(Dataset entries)
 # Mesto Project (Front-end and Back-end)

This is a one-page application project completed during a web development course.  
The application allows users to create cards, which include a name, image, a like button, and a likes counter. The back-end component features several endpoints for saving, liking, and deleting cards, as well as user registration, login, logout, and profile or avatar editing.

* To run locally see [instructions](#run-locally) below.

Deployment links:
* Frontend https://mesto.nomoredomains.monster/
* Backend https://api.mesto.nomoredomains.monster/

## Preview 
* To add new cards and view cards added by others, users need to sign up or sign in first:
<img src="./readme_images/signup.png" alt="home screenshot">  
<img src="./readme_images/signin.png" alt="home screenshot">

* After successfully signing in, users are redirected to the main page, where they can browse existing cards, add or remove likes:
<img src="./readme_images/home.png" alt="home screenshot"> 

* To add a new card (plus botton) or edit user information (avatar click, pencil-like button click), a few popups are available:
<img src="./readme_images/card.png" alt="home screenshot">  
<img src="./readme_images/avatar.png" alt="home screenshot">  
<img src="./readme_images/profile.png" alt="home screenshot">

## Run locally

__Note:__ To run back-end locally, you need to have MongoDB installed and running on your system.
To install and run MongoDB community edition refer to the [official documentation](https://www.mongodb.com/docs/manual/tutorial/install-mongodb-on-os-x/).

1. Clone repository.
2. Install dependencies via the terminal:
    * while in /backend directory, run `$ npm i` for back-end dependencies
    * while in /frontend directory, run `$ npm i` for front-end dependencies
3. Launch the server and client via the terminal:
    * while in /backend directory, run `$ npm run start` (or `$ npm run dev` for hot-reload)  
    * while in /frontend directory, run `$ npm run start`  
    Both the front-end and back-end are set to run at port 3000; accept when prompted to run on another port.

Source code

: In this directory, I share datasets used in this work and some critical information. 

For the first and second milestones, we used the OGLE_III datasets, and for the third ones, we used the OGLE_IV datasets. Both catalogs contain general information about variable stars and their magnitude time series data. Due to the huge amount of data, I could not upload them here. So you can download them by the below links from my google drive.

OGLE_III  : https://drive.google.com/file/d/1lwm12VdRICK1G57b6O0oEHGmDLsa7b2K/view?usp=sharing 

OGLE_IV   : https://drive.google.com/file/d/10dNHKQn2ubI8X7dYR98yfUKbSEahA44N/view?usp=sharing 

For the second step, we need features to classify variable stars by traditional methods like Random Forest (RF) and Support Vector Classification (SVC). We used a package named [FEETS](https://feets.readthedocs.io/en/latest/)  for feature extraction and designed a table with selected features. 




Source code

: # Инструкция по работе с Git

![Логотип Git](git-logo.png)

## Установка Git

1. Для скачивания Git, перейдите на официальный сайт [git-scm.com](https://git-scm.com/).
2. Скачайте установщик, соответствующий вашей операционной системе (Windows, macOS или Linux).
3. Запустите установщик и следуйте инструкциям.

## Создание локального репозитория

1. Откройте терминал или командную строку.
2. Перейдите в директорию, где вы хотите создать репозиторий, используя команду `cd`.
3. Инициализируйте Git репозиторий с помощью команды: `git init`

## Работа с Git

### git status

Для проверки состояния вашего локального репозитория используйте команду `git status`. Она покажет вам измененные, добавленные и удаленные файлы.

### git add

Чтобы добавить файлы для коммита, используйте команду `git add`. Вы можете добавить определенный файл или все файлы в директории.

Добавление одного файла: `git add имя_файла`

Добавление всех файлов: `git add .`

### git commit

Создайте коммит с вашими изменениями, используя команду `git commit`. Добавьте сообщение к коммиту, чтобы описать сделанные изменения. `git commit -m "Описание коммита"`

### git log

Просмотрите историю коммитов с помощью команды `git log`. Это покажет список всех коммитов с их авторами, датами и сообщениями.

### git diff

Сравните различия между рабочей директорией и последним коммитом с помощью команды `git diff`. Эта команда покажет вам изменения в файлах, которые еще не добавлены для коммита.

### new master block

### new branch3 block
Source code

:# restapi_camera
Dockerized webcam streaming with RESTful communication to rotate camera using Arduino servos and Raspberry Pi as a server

EXERCISE DESCRIPTION:
With every word kept as it is, set down the entries again.

SOLUTION:
 # Mesto Project (Front-end and Back-end)

This is a one-page application project completed during a web development course.  
The application allows users to create cards, which include a name, image, a like button, and a likes counter. The back-end component features several endpoints for saving, liking, and deleting cards, as well as user registration, login, logout, and profile or avatar editing.

* To run locally see [instructions](#run-locally) below.

Deployment links:
* Frontend https://mesto.nomoredomains.monster/
* Backend https://api.mesto.nomoredomains.monster/

## Preview 
* To add new cards and view cards added by others, users need to sign up or sign in first:
<img src="./readme_images/signup.png" alt="home screenshot">  
<img src="./readme_images/signin.png" alt="home screenshot">

* After successfully signing in, users are redirected to the main page, where they can browse existing cards, add or remove likes:
<img src="./readme_images/home.png" alt="home screenshot"> 

* To add a new card (plus botton) or edit user information (avatar click, pencil-like button click), a few popups are available:
<img src="./readme_images/card.png" alt="home screenshot">  
<img src="./readme_images/avatar.png" alt="home screenshot">  
<img src="./readme_images/profile.png" alt="home screenshot">

## Run locally

__Note:__ To run back-end locally, you need to have MongoDB installed and running on your system.
To install and run MongoDB community edition refer to the [official documentation](https://www.mongodb.com/docs/manual/tutorial/install-mongodb-on-os-x/).

1. Clone repository.
2. Install dependencies via the terminal:
    * while in /backend directory, run `$ npm i` for back-end dependencies
    * while in /frontend directory, run `$ npm i` for front-end dependencies
3. Launch the server and client via the terminal:
    * while in /backend directory, run `$ npm run start` (or `$ npm run dev` for hot-reload)  
    * while in /frontend directory, run `$ npm run start`  
    Both the front-end and back-end are set to run at port 3000; accept when prompted to run on another port.

Source code

: In this directory, I share datasets used in this work and some critical information. 

For the first and second milestones, we used the OGLE_III datasets, and for the third ones, we used the OGLE_IV datasets. Both catalogs contain general information about variable stars and their magnitude time series data. Due to the huge amount of data, I could not upload them here. So you can download them by the below links from my google drive.

OGLE_III  : https://drive.google.com/file/d/1lwm12VdRICK1G57b6O0oEHGmDLsa7b2K/view?usp=sharing 

OGLE_IV   : https://drive.google.com/file/d/10dNHKQn2ubI8X7dYR98yfUKbSEahA44N/view?usp=sharing 

For the second step, we need features to classify variable stars by traditional methods like Random Forest (RF) and Support Vector Classification (SVC). We used a package named [FEETS](https://feets.readthedocs.io/en/latest/)  for feature extraction and designed a table with selected features. 




Source code

: # Инструкция по работе с Git

![Логотип Git](git-logo.png)

## Установка Git

1. Для скачивания Git, перейдите на официальный сайт [git-scm.com](https://git-scm.com/).
2. Скачайте установщик, соответствующий вашей операционной системе (Windows, macOS или Linux).
3. Запустите установщик и следуйте инструкциям.

## Создание локального репозитория

1. Откройте терминал или командную строку.
2. Перейдите в директорию, где вы хотите создать репозиторий, используя команду `cd`.
3. Инициализируйте Git репозиторий с помощью команды: `git init`

## Работа с Git

### git status

Для проверки состояния вашего локального репозитория используйте команду `git status`. Она покажет вам измененные, добавленные и удаленные файлы.

### git add

Чтобы добавить файлы для коммита, используйте команду `git add`. Вы можете добавить определенный файл или все файлы в директории.

Добавление одного файла: `git add имя_файла`

Добавление всех файлов: `git add .`

### git commit

Создайте коммит с вашими изменениями, используя команду `git commit`. Добавьте сообщение к коммиту, чтобы описать сделанные изменения. `git commit -m "Описание коммита"`

### git log

Просмотрите историю коммитов с помощью команды `git log`. Это покажет список всех коммитов с их авторами, датами и сообщениями.

### git diff

Сравните различия между рабочей директорией и последним коммитом с помощью команды `git diff`. Эта команда покажет вам изменения в файлах, которые еще не добавлены для коммита.

### new master block

### new branch3 block
Source code

:# restapi_camera
Dockerized webcam streaming with RESTful communication to rotate camera using Arduino servos and Raspberry Pi as a server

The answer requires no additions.